La escuela también parece mandada a hacer para alimentar nuestra refunfuñante relación con el análisis de contenido, la interpretación, la «traducción» que describía Susan Sontag. Usted, cuando dijo aquello, en realidad quiso decir esto, ¿no? ¿Qué mejor que preguntarle al autor, entonces, que de seguro ha de tener todas las claves? La ambigüedad, el segmento de historia que se escapa, el «porque sí», la sinrazón de la conducta de los personajes..., mejor pasar todo en limpio, normalizarlo. No importa que el texto sea transparente, cavarán para mirar qué hay abajo, hundirán el dedo en el soufflé. No me preocupan las lecturas que hacen los chicos, sino las que les hacen hacer: de esas no me puedo hacer cargo. En estos veinte años que pasaron desde que salió mi primer libro, incursioné en las formas que menos se dejaban atrapar por la lectura interpretativa, desde la parodia hasta los catálogos de animales, con mucho éxito debo decir, pero no todo el éxito; por lo que llegué a la conclusión de que para encontrar un contenido útil basta la voluntad .Pero siempre me iré de la escuela con la duda de que tal vez «algo» en el texto invitó a que fuera leído de ese modo. El sistema no estimula las lecturas originales -lo sé-, ¿pero quién me asegura que mi texto no fue cómplice involuntario de la lectura didáctica?

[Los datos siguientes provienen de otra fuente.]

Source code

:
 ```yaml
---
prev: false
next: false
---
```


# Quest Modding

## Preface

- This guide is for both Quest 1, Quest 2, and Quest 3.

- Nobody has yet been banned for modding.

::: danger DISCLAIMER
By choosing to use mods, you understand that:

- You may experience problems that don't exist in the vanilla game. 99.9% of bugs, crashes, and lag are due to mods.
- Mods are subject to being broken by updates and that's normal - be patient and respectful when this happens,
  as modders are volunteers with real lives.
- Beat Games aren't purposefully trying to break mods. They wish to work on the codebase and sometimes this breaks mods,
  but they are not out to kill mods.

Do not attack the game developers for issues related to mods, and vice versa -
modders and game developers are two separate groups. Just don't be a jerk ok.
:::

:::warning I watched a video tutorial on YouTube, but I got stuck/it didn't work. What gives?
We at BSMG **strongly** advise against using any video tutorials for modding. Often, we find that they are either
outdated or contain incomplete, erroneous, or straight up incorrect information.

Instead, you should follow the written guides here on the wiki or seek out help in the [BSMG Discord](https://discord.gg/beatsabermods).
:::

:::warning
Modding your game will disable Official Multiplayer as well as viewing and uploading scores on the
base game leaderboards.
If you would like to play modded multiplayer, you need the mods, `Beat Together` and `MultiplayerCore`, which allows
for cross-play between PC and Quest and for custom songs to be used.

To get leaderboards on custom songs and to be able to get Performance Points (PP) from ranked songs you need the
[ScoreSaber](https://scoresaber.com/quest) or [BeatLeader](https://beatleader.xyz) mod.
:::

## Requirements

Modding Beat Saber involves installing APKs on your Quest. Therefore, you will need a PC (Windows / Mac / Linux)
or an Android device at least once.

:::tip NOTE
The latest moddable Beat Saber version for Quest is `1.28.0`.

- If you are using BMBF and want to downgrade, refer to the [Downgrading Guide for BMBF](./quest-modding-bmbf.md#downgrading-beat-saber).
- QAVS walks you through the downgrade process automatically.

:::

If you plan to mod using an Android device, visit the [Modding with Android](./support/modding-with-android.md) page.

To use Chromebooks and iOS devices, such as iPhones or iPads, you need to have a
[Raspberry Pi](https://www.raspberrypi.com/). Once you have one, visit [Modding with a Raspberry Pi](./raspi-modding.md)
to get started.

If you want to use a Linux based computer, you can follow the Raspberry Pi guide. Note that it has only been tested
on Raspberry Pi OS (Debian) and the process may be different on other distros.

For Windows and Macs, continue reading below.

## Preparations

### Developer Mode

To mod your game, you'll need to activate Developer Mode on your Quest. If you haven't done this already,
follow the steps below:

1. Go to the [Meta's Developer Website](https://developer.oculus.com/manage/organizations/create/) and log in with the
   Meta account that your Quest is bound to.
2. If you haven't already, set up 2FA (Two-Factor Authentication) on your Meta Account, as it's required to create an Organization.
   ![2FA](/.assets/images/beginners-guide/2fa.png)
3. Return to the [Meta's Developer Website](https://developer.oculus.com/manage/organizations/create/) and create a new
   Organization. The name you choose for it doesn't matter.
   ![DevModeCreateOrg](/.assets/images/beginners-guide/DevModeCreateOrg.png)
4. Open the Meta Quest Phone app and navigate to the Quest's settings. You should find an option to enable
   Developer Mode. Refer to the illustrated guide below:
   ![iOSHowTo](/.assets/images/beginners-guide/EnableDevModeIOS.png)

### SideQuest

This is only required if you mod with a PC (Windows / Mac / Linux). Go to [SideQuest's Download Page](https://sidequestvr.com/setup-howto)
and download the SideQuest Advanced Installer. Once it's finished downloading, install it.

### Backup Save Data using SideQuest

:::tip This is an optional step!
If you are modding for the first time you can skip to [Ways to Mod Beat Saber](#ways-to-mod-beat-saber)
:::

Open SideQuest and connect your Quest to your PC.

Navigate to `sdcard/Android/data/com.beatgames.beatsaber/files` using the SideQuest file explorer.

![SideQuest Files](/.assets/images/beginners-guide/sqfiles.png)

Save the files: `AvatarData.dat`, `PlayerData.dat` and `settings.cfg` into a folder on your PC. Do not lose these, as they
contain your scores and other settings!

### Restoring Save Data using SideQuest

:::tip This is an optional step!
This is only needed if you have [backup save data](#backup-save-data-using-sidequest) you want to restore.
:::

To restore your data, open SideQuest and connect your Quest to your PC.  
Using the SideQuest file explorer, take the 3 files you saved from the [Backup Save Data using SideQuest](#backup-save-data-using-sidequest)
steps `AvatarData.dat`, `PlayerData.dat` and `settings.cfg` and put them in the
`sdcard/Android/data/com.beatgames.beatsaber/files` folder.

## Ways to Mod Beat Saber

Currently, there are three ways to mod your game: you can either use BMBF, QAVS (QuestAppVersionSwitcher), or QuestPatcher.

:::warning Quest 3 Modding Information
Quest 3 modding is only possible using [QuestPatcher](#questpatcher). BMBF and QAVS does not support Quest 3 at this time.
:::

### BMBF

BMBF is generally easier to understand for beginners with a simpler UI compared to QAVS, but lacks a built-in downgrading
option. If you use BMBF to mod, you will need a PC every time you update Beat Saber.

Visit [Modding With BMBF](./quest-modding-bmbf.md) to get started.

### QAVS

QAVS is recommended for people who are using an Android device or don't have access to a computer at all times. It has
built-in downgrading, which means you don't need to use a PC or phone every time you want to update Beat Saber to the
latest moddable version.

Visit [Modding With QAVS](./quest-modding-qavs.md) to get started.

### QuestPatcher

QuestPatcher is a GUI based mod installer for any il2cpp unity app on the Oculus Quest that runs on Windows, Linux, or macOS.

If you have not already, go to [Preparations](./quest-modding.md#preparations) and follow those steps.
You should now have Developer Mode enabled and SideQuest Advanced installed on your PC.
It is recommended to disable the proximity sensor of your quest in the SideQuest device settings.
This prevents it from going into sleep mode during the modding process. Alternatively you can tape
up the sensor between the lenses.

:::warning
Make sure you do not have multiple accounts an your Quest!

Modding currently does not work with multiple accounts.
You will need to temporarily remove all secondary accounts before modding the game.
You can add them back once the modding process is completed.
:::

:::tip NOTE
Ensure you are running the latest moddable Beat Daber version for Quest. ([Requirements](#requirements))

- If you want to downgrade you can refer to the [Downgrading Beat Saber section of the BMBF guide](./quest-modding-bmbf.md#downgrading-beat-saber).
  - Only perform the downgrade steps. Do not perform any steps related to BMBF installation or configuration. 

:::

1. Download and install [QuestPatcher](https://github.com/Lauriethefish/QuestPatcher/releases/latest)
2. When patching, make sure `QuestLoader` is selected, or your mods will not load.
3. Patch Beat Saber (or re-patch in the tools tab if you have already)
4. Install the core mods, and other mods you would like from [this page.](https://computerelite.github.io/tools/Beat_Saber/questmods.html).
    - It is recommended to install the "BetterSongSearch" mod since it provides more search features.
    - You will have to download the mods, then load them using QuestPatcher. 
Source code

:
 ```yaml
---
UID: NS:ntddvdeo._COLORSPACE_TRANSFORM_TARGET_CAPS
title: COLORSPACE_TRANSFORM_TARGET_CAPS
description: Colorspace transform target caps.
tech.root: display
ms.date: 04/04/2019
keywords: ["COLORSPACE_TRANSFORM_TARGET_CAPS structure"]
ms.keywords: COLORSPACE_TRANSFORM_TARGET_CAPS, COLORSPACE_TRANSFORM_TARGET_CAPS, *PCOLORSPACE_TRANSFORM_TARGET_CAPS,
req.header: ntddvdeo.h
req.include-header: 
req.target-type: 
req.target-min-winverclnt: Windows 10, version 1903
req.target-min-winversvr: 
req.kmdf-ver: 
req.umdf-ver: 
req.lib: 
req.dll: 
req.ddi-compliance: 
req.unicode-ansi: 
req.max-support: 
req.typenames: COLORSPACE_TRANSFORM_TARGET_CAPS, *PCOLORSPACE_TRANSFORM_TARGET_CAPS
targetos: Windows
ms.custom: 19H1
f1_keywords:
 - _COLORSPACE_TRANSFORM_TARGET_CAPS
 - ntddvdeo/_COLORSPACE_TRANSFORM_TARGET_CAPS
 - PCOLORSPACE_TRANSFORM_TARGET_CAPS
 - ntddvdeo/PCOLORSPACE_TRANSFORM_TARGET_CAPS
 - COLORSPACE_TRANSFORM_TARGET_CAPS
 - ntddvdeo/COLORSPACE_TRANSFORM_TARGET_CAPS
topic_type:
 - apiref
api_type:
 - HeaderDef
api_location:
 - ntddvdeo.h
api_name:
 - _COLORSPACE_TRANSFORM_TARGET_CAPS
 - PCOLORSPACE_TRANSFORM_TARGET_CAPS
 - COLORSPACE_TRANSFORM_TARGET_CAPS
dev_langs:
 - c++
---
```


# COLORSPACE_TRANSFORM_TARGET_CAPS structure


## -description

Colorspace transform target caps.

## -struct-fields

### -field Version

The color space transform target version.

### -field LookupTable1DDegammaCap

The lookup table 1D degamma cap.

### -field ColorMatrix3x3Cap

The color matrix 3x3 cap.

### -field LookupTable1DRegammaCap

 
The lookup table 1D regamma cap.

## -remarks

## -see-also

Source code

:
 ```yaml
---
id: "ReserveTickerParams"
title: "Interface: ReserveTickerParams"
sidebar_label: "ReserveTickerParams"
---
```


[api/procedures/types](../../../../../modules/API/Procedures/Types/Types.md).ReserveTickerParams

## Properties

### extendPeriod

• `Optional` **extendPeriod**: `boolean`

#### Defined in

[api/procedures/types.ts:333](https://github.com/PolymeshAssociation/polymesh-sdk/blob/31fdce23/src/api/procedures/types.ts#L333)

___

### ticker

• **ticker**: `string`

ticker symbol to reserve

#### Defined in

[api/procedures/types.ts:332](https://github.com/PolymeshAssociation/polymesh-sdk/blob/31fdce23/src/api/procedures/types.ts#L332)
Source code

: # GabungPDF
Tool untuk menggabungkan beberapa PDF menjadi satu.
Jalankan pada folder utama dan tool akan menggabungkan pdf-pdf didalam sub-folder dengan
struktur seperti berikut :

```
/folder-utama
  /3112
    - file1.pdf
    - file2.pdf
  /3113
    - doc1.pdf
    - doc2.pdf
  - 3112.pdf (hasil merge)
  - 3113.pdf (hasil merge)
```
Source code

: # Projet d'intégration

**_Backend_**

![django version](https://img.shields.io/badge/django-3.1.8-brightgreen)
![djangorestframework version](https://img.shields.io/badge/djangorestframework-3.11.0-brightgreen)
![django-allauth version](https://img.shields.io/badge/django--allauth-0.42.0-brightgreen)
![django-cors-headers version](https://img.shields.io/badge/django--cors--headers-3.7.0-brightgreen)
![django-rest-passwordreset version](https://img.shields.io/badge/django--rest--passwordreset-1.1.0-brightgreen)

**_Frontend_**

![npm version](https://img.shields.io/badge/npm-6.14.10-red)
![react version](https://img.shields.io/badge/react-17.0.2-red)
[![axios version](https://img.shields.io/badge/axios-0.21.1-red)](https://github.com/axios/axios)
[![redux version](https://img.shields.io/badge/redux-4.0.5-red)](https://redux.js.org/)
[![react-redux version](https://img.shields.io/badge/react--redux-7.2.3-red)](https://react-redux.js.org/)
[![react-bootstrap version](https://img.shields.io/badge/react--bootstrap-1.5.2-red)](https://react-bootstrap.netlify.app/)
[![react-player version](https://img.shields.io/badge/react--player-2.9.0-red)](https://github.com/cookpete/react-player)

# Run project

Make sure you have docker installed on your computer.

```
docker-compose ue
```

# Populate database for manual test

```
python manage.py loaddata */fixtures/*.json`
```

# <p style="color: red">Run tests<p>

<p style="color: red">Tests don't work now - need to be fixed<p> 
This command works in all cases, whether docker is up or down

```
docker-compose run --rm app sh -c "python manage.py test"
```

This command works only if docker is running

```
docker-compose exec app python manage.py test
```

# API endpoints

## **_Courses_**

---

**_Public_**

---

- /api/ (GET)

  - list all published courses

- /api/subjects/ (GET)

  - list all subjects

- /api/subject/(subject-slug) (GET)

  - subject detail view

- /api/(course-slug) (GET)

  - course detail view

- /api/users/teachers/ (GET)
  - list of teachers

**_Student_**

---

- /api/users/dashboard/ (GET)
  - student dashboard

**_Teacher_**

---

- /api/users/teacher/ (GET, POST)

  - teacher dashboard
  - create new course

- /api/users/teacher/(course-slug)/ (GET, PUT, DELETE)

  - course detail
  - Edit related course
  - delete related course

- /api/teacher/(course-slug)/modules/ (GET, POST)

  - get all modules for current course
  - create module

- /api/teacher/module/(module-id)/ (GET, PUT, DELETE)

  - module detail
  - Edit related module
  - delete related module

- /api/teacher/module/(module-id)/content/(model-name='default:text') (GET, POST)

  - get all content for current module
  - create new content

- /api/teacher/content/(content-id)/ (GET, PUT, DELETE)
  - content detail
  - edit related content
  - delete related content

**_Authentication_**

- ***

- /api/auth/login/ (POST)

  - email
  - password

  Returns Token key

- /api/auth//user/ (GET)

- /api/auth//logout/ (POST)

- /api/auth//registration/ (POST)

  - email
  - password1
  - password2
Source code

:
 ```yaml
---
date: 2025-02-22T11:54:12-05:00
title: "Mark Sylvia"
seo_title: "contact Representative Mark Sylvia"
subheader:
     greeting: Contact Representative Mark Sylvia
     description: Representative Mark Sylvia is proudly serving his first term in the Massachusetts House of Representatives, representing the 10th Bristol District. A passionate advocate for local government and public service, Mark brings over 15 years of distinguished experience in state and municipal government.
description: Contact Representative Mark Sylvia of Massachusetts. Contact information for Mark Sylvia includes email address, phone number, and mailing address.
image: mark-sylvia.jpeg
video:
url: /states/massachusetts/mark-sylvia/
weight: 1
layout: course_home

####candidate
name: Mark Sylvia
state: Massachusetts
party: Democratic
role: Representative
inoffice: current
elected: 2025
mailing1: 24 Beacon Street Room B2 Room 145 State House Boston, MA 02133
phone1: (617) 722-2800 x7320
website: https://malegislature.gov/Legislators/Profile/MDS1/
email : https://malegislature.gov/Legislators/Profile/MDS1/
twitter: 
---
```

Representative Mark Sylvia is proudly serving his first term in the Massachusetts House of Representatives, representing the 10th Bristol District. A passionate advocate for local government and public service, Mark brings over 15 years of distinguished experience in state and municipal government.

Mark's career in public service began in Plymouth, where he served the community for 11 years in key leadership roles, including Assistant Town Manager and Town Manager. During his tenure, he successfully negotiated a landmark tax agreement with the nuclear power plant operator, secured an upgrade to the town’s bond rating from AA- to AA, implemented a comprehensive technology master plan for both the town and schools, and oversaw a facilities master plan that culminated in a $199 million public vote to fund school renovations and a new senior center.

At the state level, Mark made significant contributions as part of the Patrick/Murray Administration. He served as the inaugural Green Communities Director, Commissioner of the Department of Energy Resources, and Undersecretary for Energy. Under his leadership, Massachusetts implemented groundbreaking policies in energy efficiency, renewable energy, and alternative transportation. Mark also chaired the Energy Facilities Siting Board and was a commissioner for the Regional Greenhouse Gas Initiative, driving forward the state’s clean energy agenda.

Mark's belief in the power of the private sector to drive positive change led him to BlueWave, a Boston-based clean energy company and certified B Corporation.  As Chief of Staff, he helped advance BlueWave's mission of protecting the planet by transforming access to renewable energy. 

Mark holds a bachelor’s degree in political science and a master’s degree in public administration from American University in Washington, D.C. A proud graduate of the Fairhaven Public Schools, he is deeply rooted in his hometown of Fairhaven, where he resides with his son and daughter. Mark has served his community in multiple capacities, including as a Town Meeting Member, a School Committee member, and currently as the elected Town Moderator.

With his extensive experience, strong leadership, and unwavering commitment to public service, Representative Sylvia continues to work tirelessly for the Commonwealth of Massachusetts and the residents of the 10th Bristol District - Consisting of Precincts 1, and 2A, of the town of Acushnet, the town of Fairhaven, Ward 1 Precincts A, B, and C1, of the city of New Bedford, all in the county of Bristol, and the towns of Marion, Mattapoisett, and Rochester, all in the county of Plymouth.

A pesar de estas cosas nuestra escuela -sobra decirlo- es fundamental como promotor a de lectura. La necesitamos muchísimo, y todo lo que me escuchen decir aquí serán apenas variaciones de un único conflicto no resuelto entre la importancia que tiene y le asigno, y el escozor que me causan algunos de sus métodos, que a veces hasta parecen conspirar contra sus propósitos.

Pero me toca estar ahí. Y los chicos preguntan. Y en esas preguntas aparecen otras «lecturas» que tienen hechas, éstas ya sobre el mundo de los libros y de la escritura.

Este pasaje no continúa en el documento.